> _Data in this exercise_:
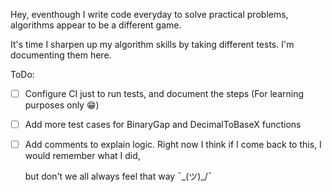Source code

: Hey, eventhough I write code everyday to solve practical problems, algorithms appear to be a different game.

It's time I sharpen up my algorithm skills by taking different tests. I'm documenting them here.

ToDo:
 - [ ] Configure CI just to run tests, and document the steps (For learning purposes only 😁)
 - [ ] Add more test cases for BinaryGap and DecimalToBaseX functions
 - [ ] Add comments to explain logic. Right now I think if I come back to this, I would remember what I did,
      
    but don't we all always feel that way ¯\_(ツ)_/¯
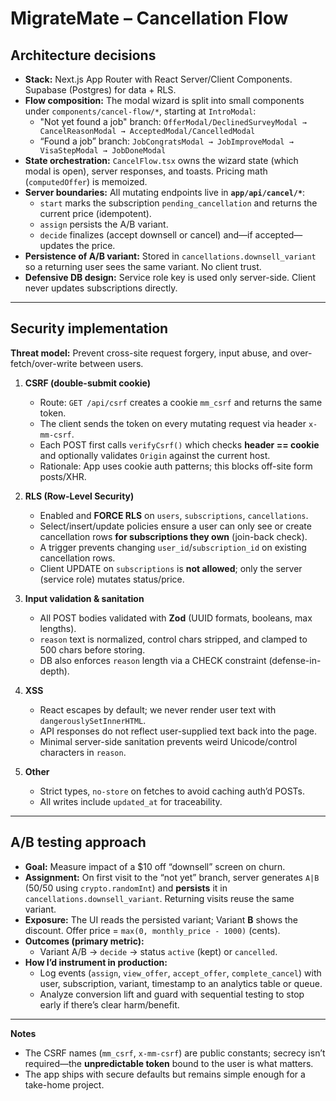 # MigrateMate – Cancellation Flow 

## Architecture decisions
- **Stack:** Next.js App Router with React Server/Client Components. Supabase (Postgres) for data + RLS.  
- **Flow composition:** The modal wizard is split into small components under `components/cancel-flow/*`, starting at `IntroModal`:
  - "Not yet found a job" branch: `OfferModal/DeclinedSurveyModal → CancelReasonModal → AcceptedModal/CancelledModal`
  - “Found a job” branch: `JobCongratsModal → JobImproveModal → VisaStepModal → JobDoneModal`
- **State orchestration:** `CancelFlow.tsx` owns the wizard state (which modal is open), server responses, and toasts. Pricing math (`computedOffer`) is memoized.
- **Server boundaries:** All mutating endpoints live in **`app/api/cancel/*`**:
  - `start` marks the subscription `pending_cancellation` and returns the current price (idempotent).
  - `assign` persists the A/B variant.
  - `decide` finalizes (accept downsell or cancel) and—if accepted—updates the price.
- **Persistence of A/B variant:** Stored in `cancellations.downsell_variant` so a returning user sees the same variant. No client trust.
- **Defensive DB design:** Service role key is used only server-side. Client never updates subscriptions directly.

---

## Security implementation
**Threat model:** Prevent cross-site request forgery, input abuse, and over-fetch/over-write between users.

1. **CSRF (double-submit cookie)**
   - Route: `GET /api/csrf` creates a cookie `mm_csrf` and returns the same token.
   - The client sends the token on every mutating request via header `x-mm-csrf`.
   - Each POST first calls `verifyCsrf()` which checks **header == cookie** and optionally validates `Origin` against the current host.
   - Rationale: App uses cookie auth patterns; this blocks off-site form posts/XHR.

2. **RLS (Row-Level Security)**
   - Enabled and **FORCE RLS** on `users`, `subscriptions`, `cancellations`.
   - Select/insert/update policies ensure a user can only see or create cancellation rows **for subscriptions they own** (join-back check).
   - A trigger prevents changing `user_id`/`subscription_id` on existing cancellation rows.
   - Client UPDATE on `subscriptions` is **not allowed**; only the server (service role) mutates status/price.

3. **Input validation & sanitation**
   - All POST bodies validated with **Zod** (UUID formats, booleans, max lengths).
   - `reason` text is normalized, control chars stripped, and clamped to 500 chars before storing.
   - DB also enforces `reason` length via a CHECK constraint (defense-in-depth).

4. **XSS**
   - React escapes by default; we never render user text with `dangerouslySetInnerHTML`.
   - API responses do not reflect user-supplied text back into the page.
   - Minimal server-side sanitation prevents weird Unicode/control characters in `reason`.

5. **Other**
   - Strict types, `no-store` on fetches to avoid caching auth’d POSTs.
   - All writes include `updated_at` for traceability.

---

## A/B testing approach
- **Goal:** Measure impact of a $10 off “downsell” screen on churn.
- **Assignment:** On first visit to the “not yet” branch, server generates `A|B` (50/50 using `crypto.randomInt`) and **persists** it in `cancellations.downsell_variant`. Returning visits reuse the same variant.
- **Exposure:** The UI reads the persisted variant; Variant **B** shows the discount. Offer price = `max(0, monthly_price - 1000)` (cents).
- **Outcomes (primary metric):**
  - Variant A/B → `decide` → status `active` (kept) or `cancelled`.
- **How I’d instrument in production:**
  - Log events (`assign`, `view_offer`, `accept_offer`, `complete_cancel`) with user, subscription, variant, timestamp to an analytics table or queue.
  - Analyze conversion lift and guard with sequential testing to stop early if there’s clear harm/benefit.

---

**Notes**
- The CSRF names (`mm_csrf`, `x-mm-csrf`) are public constants; secrecy isn’t required—the **unpredictable token** bound to the user is what matters.  
- The app ships with secure defaults but remains simple enough for a take-home project.
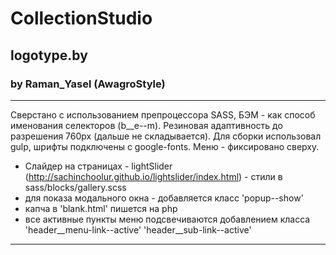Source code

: # CollectionStudio
## logotype.by
### by Raman_Yasel (AwagroStyle)
---

Сверстано с использованием препроцессора SASS, БЭМ - как способ именования селекторов (b__e--m). Резиновая адаптивность до разрешения 760px (дальше не складывается). Для сборки использовал gulp, шрифты подключены с google-fonts. Меню - фиксированo сверху.
* Слайдер на страницах - lightSlider (http://sachinchoolur.github.io/lightslider/index.html) - стили в sass/blocks/gallery.scss
* для показа модального окна - добавляется класс 'popup--show'
* капча в 'blank.html' пишется на php
* все активные пункты меню подсвечиваются добавлением класса 'header__menu-link--active'  'header__sub-link--active'

---

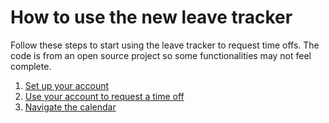 # How to use the new leave tracker

Follow these steps to start using the leave tracker to request time offs. The code is from an open source project so some functionalities may not feel complete. 
 1. [Set up your account](leaves.md)
 2. [Use your account to request a time off](http://example.com/)
 3. [Navigate the calendar](http://example.com/)
#


<!--stackedit_data:
eyJoaXN0b3J5IjpbLTM3MDA0ODg4NSwtNTMxNjE1MjgzLC01MT
A5NDQyNjQsLTE1OTk5MTYwMjEsODY5MzIzMjQ2XX0=
-->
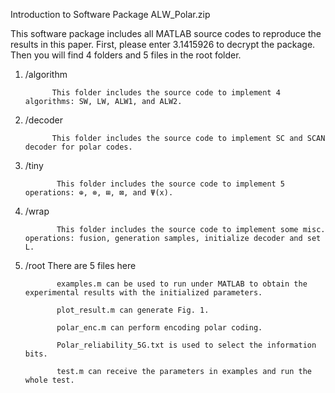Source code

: Introduction to Software Package ALW_Polar.zip

This software package includes all MATLAB source codes to reproduce the results in this paper. First, please enter 3.1415926 to decrypt the package. Then you will find 4 folders and 5 files in the root folder.
1. /algorithm

             This folder includes the source code to implement 4 algorithms: SW, LW, ALW1, and ALW2.

2. /decoder

             This folder includes the source code to implement SC and SCAN decoder for polar codes.

3. /tiny

              This folder includes the source code to implement 5 operations: ⊕, ⊗, ⊞, ⊠, and Ψ(x).

4. /wrap

              This folder includes the source code to implement some misc. operations: fusion, generation samples, initialize decoder and set L.

6. /root
              There are 5 files here
  
              examples.m can be used to run under MATLAB to obtain the experimental results with the initialized parameters.
  
              plot_result.m can generate Fig. 1.
  
              polar_enc.m can perform encoding polar coding.

              Polar_reliability_5G.txt is used to select the information bits.
  
              test.m can receive the parameters in examples and run the whole test.
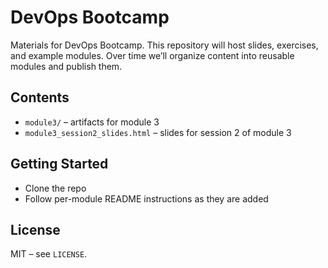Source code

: # DevOps Bootcamp

Materials for DevOps Bootcamp. This repository will host slides, exercises, and example modules. Over time we’ll organize content into reusable modules and publish them.

## Contents
- `module3/` – artifacts for module 3
- `module3_session2_slides.html` – slides for session 2 of module 3

## Getting Started
- Clone the repo
- Follow per-module README instructions as they are added

## License
MIT – see `LICENSE`.


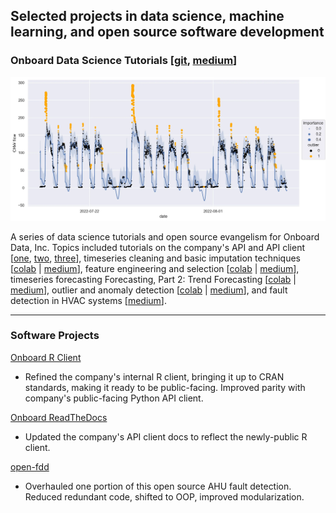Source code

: ## Selected projects in data science, machine learning, and open source software development

### Onboard Data Science Tutorials \[[git](https://github.com/onboard-data/notebooks), [medium](https://medium.com/@christopher_DT)\]

<img src="images/outlier_detection.webp"/>

A series of data science tutorials and open source evangelism for Onboard Data, Inc. Topics included tutorials on the company's API and API client \[[one](https://colab.research.google.com/github/onboard-data/notebooks/blob/dev/01_api_and_wrapper.ipynb), [two](https://colab.research.google.com/github/onboard-data/notebooks/blob/dev/02_data-points-exploration-in-pandas.ipynb), [three](https://colab.research.google.com/github/onboard-data/notebooks/blob/dev/03_time-series-analysis.ipynb)\], timeseries cleaning and basic imputation techniques \[[colab](https://colab.research.google.com/github/onboard-data/notebooks/blob/dev/04_timeseries_cleaning_and_imputation.ipynb) | [medium](https://medium.com/onboard-blog/timeseries-cleaning-and-imputation-a96ab7e45eb7)\], feature engineering and selection \[[colab](https://colab.research.google.com/github/onboard-data/notebooks/blob/dev/05_Forecasting_part_1.ipynb) | [medium](https://medium.com/onboard-blog/feature-selection-and-timeseries-forecasting-24067e0038e3)\], timeseries forecasting Forecasting, Part 2: Trend Forecasting \[[colab](https://colab.research.google.com/github/onboard-data/notebooks/blob/dev/06_Forecasting_Part_2.ipynb) | [medium](https://medium.com/onboard-blog/timeseries-forecasting-for-building-experts-part-2-trend-forecasting-ef82f594bc28)\], outlier and anomaly detection \[[colab](https://colab.research.google.com/github/onboard-data/notebooks/blob/dev/07_outliers_and_anomalies.ipynb) | [medium](https://medium.com/onboard-blog/outlier-and-anomaly-detection-for-building-experts-8329492783ec)\], and fault detection in HVAC systems \[[medium](https://medium.com/onboard-blog/open-fdd-for-automated-hvac-fault-detection-209945efde57)\].

---

### Software Projects

[Onboard R Client](https://github.com/onboard-data/client-R)

* Refined the company's internal R client, bringing it up to CRAN standards, making it ready to be public-facing. Improved parity with company's public-facing Python API client.

[Onboard ReadTheDocs](https://onboard-api-wrappers-documentation.readthedocs.io/en/latest/index.html)

* Updated the company's API client docs to reflect the newly-public R client.

[open-fdd](https://github.com/bbartling/open-fdd/)

* Overhauled one portion of this open source AHU fault detection. Reduced redundant code, shifted to OOP, improved modularization.

<!-- ---

### Category Name 2

- [Project 1 Title](http://example.com/)
- [Project 2 Title](http://example.com/)
- [Project 3 Title](http://example.com/)
- [Project 4 Title](http://example.com/)
- [Project 5 Title](http://example.com/)

--- -->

> _Instructions for the task_: Could you repeat exactly the lines in the listing above from the one with "- The client" down to the one with "- Select/insert/update policies"? Include both of those lines.

> _Response_:
   - The client sends the token on every mutating request via header `x-mm-csrf`.
   - Each POST first calls `verifyCsrf()` which checks **header == cookie** and optionally validates `Origin` against the current host.
   - Rationale: App uses cookie auth patterns; this blocks off-site form posts/XHR.

2. **RLS (Row-Level Security)**
   - Enabled and **FORCE RLS** on `users`, `subscriptions`, `cancellations`.
   - Select/insert/update policies ensure a user can only see or create cancellation rows **for subscriptions they own** (join-back check).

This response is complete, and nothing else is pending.